#### Entries supplied

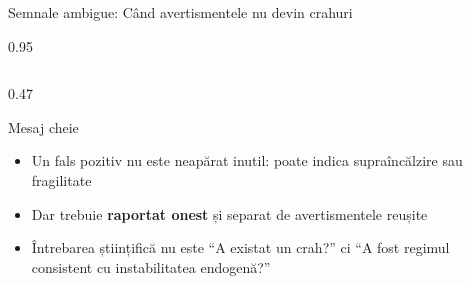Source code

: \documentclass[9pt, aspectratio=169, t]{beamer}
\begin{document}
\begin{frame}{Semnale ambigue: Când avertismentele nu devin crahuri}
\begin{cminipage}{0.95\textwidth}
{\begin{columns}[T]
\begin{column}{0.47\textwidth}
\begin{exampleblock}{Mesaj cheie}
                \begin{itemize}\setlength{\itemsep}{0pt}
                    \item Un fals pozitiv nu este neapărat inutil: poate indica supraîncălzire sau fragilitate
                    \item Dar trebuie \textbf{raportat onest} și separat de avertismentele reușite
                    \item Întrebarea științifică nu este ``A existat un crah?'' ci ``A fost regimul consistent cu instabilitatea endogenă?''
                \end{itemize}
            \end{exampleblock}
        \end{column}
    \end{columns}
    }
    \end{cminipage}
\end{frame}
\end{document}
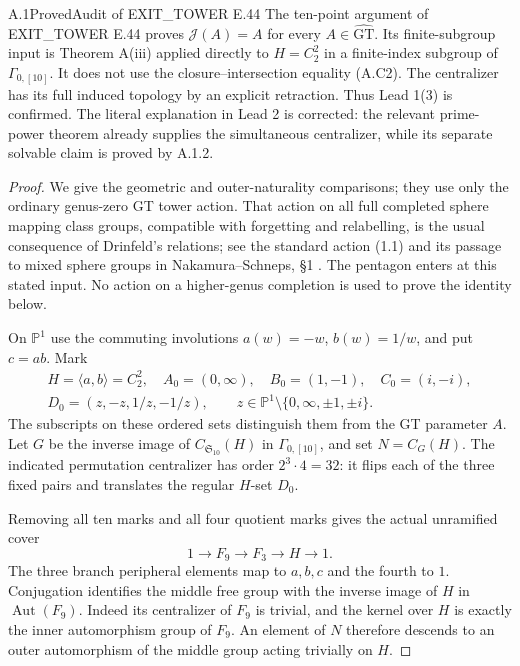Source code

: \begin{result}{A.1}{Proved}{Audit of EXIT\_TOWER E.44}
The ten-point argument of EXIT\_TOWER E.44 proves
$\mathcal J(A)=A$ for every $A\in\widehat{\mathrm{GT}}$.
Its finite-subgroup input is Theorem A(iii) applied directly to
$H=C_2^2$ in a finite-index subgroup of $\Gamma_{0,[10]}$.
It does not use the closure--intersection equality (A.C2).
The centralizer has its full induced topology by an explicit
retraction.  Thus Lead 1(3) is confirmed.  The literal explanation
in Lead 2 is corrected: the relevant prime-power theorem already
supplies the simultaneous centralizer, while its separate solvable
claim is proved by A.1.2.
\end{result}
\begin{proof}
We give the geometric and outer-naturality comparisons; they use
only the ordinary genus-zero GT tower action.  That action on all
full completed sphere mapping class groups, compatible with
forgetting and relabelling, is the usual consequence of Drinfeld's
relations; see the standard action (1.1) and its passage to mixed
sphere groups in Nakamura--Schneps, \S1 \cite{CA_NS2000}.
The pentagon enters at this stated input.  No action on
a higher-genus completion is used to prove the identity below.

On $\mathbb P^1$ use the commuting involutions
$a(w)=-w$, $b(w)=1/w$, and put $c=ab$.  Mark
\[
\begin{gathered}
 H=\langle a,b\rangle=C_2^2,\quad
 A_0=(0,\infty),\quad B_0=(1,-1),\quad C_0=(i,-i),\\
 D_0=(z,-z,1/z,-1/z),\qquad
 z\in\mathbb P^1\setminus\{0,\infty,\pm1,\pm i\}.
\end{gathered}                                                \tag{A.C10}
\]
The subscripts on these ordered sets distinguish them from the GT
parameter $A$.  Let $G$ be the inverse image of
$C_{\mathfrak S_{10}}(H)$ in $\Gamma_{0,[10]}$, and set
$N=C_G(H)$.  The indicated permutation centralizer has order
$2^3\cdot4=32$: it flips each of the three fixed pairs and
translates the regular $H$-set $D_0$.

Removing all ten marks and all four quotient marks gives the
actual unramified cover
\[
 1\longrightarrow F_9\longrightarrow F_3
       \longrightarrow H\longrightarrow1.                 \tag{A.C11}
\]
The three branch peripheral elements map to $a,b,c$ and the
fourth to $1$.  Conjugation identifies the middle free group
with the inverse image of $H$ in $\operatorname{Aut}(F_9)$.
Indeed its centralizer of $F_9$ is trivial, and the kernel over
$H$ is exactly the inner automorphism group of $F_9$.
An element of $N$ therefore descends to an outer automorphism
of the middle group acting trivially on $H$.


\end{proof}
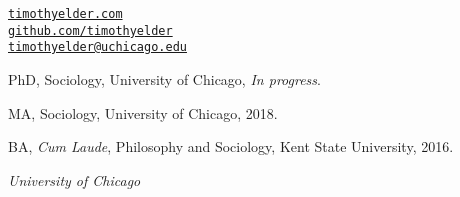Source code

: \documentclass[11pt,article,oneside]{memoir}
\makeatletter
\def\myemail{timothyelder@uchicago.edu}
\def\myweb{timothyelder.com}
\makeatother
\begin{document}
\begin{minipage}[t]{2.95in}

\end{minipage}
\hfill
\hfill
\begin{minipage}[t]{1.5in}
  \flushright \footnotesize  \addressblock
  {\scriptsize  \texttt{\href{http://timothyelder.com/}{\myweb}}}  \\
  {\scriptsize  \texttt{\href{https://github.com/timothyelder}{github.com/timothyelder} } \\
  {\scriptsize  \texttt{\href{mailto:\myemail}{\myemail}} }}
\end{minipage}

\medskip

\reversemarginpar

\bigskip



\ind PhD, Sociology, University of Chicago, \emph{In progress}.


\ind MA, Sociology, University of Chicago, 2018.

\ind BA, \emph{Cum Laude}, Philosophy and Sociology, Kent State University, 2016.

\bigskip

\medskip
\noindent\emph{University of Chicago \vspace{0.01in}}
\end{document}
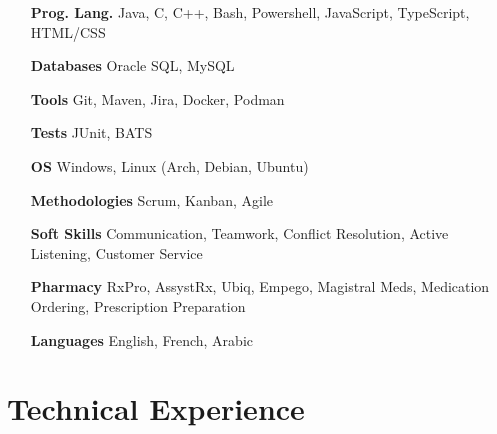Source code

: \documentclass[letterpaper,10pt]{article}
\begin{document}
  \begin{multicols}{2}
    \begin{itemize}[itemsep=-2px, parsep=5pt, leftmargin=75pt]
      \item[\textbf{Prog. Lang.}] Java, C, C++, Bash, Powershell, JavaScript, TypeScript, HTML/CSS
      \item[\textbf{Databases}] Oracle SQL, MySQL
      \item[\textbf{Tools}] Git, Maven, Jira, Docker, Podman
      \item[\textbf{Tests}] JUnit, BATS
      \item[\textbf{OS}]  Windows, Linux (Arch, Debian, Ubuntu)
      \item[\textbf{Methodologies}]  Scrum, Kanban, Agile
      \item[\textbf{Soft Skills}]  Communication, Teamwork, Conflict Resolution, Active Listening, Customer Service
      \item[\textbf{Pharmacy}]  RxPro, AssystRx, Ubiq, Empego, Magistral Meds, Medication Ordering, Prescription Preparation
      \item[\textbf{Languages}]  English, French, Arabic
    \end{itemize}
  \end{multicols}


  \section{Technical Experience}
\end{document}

########
#### Entries supplied

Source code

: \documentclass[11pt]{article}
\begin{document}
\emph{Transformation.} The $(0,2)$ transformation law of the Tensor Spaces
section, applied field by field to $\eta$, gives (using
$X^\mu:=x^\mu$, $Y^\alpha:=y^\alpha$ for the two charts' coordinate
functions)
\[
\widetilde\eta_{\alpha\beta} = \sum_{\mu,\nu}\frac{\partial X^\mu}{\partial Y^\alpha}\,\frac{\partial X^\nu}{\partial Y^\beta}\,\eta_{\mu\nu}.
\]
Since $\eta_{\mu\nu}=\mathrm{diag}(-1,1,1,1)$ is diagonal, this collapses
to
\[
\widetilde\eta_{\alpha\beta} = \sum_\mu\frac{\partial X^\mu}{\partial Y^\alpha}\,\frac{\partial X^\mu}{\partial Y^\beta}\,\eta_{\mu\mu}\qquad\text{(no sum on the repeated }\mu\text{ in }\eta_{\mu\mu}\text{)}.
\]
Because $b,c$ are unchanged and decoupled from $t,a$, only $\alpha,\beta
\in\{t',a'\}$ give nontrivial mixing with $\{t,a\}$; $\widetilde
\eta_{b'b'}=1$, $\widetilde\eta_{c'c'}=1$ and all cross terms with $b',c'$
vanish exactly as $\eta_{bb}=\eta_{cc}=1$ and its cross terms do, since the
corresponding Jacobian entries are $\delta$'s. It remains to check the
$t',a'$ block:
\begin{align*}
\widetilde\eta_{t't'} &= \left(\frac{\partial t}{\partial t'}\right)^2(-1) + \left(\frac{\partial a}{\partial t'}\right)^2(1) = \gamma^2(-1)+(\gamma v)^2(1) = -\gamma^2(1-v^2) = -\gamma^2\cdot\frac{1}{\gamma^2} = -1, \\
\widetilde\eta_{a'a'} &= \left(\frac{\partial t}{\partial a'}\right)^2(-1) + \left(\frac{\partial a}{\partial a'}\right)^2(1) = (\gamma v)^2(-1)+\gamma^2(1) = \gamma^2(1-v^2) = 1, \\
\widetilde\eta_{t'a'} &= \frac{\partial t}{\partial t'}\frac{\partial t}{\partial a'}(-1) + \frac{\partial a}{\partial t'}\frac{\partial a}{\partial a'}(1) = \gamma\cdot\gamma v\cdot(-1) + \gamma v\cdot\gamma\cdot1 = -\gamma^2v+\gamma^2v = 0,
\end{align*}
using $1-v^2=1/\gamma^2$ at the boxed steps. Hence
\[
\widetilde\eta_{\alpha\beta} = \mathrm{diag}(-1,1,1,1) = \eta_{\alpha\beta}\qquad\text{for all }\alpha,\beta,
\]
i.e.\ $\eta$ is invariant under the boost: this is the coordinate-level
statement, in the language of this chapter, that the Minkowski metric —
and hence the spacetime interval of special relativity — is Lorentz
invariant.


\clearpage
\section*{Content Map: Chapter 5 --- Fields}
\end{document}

########

Task directions: If a line in the records contains "from", report it.

Output for this task:
The subscripts on these ordered sets distinguish them from the GT
Because $b,c$ are unchanged and decoupled from $t,a$, only $\alpha,\beta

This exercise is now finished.